I've just got my copy of this collection through from Amazon, and skipped straight to chapter 4 on the a priori. I was interested to notice Michael Devitt (pp. 107-8) discussing one of the questions I asked in my most commented post so far, namely why we should assume that experience only tells us what is the case, rather than what must be the case. (Devitt, unsurprisingly, is in favour of a holistic, web-of-belief account of how it can.)

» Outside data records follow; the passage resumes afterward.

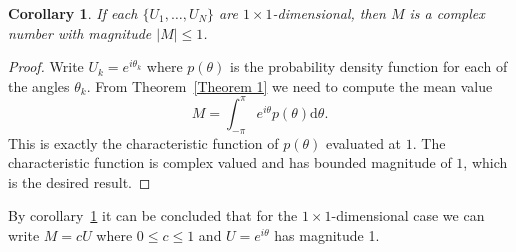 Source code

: \documentclass[aps,pra,twocolumn,superscriptaddress,numerical,floatfix]{revtex4-1}
\newtheorem{corollary}{Corollary}
\begin{document}
\begin{corollary}
\label{Corollary 1}
	If each $\{U_1,\ldots,U_N\}$ are $1 \times 1$-dimensional, then $M$ is a complex number with magnitude $|M| \leq 1$.
\end{corollary}
\begin{proof}
	Write $U_k = e^{i \theta_k}$ where $p(\theta)$ is the probability density function for each of the angles $\theta_k$. From Theorem~\ref{Theorem 1} we need to compute the mean value 
	\begin{equation}
		M = \int^\pi_{-\pi} e^{i\theta} p(\theta) \mathrm{d}\theta. \label{eq:single parameter, single mode}
	\end{equation}
This is exactly the characteristic function of $p(\theta)$ evaluated at $1$.  The characteristic function is complex valued and has bounded magnitude of $1$, which is the desired result.
\end{proof}

By corollary~\ref{Corollary 1} it can be concluded that for the $1\times1$-dimensional case we can write $M=cU$ where $0 \leq c \leq 1$ and $U=e^{i\theta}$ has magnitude 1.  
\end{document}
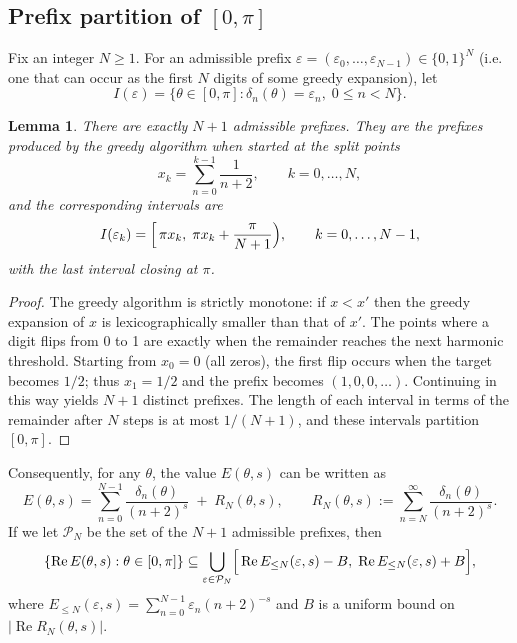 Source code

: \documentclass[11pt,a4paper]{article}
\newtheorem{lemma}[theorem]{Lemma}
\theoremstyle{definition}
\theoremstyle{remark}
\begin{document}
\subsection{Prefix partition of \([0,\pi]\)}
Fix an integer \(N\ge 1\).  For an admissible prefix \(\varepsilon = (\varepsilon_0,\dots,\varepsilon_{N-1})\in\{0,1\}^N\) (i.e. one that can occur as the first \(N\) digits of some greedy expansion), let
\[
I(\varepsilon) = \{\theta\in[0,\pi]: \delta_n(\theta)=\varepsilon_n,\; 0\le n < N\}.
\]

\begin{lemma}\label{lem:partition}
There are exactly \(N+1\) admissible prefixes.  They are the prefixes produced by the greedy algorithm when started at the split points
\[
x_k = \sum_{n=0}^{k-1}\frac{1}{n+2},\qquad k=0,\dots,N,
\]
and the corresponding intervals are
\[
I(\varepsilon_k) = \Bigl[\,\pi x_k,\; \pi x_k + \frac{\pi}{N+1}\Bigr),\qquad k=0,\dots,N-1,
\]
with the last interval closing at \(\pi\).
\end{lemma}
\begin{proof}
The greedy algorithm is strictly monotone: if \(x<x'\) then the greedy expansion of \(x\) is lexicographically smaller than that of \(x'\).  The points where a digit flips from 0 to 1 are exactly when the remainder reaches the next harmonic threshold.  Starting from \(x_0=0\) (all zeros), the first flip occurs when the target becomes \(1/2\); thus \(x_1=1/2\) and the prefix becomes \((1,0,0,\dots)\).  Continuing in this way yields \(N+1\) distinct prefixes.  The length of each interval in terms of the remainder after \(N\) steps is at most \(1/(N+1)\), and these intervals partition \([0,\pi]\).
\end{proof}

Consequently, for any \(\theta\), the value \(E(\theta,s)\) can be written as
\[
E(\theta,s) = \sum_{n=0}^{N-1}\frac{\delta_n(\theta)}{(n+2)^s} \;+\; R_N(\theta,s),\qquad 
R_N(\theta,s) := \sum_{n=N}^{\infty}\frac{\delta_n(\theta)}{(n+2)^s}.
\tag{6}
\]
If we let \(\mathcal{P}_N\) be the set of the \(N+1\) admissible prefixes, then
\[
\{\operatorname{Re}E(\theta,s):\theta\in[0,\pi]\} \subseteq
\bigcup_{\varepsilon\in\mathcal{P}_N} \Bigl[\,\operatorname{Re}E_{\le N}(\varepsilon,s) - B,\; \operatorname{Re}E_{\le N}(\varepsilon,s) + B\Bigr],
\]
where \(E_{\le N}(\varepsilon,s)=\sum_{n=0}^{N-1}\varepsilon_n (n+2)^{-s}\) and \(B\) is a uniform bound on \(|\operatorname{Re}R_N(\theta,s)|\).
\end{document}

Even more interestingly, BonJour (p. 100) argues that the way to solve a certain kind of regress problem ('the application of a propositional insight concerning the cogency of ... an inference would require either a further inference of the very sort in question or one equally fundamental') is to claim that a priori rational insight cannot be always (perhaps cannot be ever) 'propositional in form'. Instead, an a priori insight must (often) be 'a direct grasping of the way in which the conclusion is related to the premises and validly flows from them'. This raises several questions, including the question of how best to make sense of how grasping 'the way in which ...' could amount to something other than the grasping of a proposition, or how, even if it is different, it could amount to grasping something which does not itself (by BonJour's - internalist - lights) stand in need of justification like a proposition does. I always suspected the solution to this kind of problem was to reject the (famously regress-generating) internalist premise.
Another interesting question the suggestion raises (which as far as I can tell BonJour does not address) is whether, if non-propositional a priori insight is possible, there could also be empirical grounding for these non-propositional things, whatever they are. It's hard to see an obvious reason why there could not, though I think if there could that would undermine this argument of BonJour's for the existence of a priori insight.